> [What the task requires] Search the entries for lines with the string "layer" and say how many there are, giving only the number.
*** Records for this task Section Begins ***
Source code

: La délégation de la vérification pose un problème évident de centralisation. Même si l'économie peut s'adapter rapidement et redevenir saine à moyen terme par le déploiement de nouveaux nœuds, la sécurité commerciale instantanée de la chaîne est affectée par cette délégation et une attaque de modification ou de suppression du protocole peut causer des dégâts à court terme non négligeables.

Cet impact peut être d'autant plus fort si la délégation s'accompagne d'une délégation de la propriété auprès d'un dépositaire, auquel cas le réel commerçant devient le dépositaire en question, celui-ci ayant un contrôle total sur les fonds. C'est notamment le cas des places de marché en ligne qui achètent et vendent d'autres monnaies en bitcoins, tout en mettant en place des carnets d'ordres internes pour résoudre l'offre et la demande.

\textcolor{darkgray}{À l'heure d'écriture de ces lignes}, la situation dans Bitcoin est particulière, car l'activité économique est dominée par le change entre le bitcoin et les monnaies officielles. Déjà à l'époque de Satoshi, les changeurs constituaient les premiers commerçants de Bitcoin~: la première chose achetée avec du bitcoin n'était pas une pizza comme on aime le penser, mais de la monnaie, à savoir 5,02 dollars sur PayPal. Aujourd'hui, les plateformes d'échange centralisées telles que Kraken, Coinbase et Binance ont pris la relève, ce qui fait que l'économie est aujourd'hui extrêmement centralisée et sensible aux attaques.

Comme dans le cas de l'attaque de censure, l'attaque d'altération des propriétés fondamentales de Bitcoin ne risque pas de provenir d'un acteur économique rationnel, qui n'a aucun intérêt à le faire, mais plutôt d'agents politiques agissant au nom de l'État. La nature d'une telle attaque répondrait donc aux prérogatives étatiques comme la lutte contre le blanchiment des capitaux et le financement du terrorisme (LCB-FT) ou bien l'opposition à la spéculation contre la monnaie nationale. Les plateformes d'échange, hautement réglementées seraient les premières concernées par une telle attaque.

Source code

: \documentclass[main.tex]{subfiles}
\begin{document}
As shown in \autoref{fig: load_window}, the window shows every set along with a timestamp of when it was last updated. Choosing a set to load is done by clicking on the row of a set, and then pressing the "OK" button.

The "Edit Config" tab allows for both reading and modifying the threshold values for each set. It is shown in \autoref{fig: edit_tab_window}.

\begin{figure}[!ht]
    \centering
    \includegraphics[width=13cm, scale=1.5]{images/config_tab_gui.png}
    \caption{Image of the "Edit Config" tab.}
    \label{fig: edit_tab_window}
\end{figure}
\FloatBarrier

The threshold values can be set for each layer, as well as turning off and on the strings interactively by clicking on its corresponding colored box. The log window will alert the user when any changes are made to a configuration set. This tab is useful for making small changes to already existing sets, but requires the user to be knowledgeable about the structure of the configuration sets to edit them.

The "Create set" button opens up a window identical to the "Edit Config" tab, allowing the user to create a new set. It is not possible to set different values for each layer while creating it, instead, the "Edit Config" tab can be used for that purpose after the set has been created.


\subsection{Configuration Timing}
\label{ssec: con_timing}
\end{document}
*** Records for this task Section Ends ***
> [Solution to this problem] 2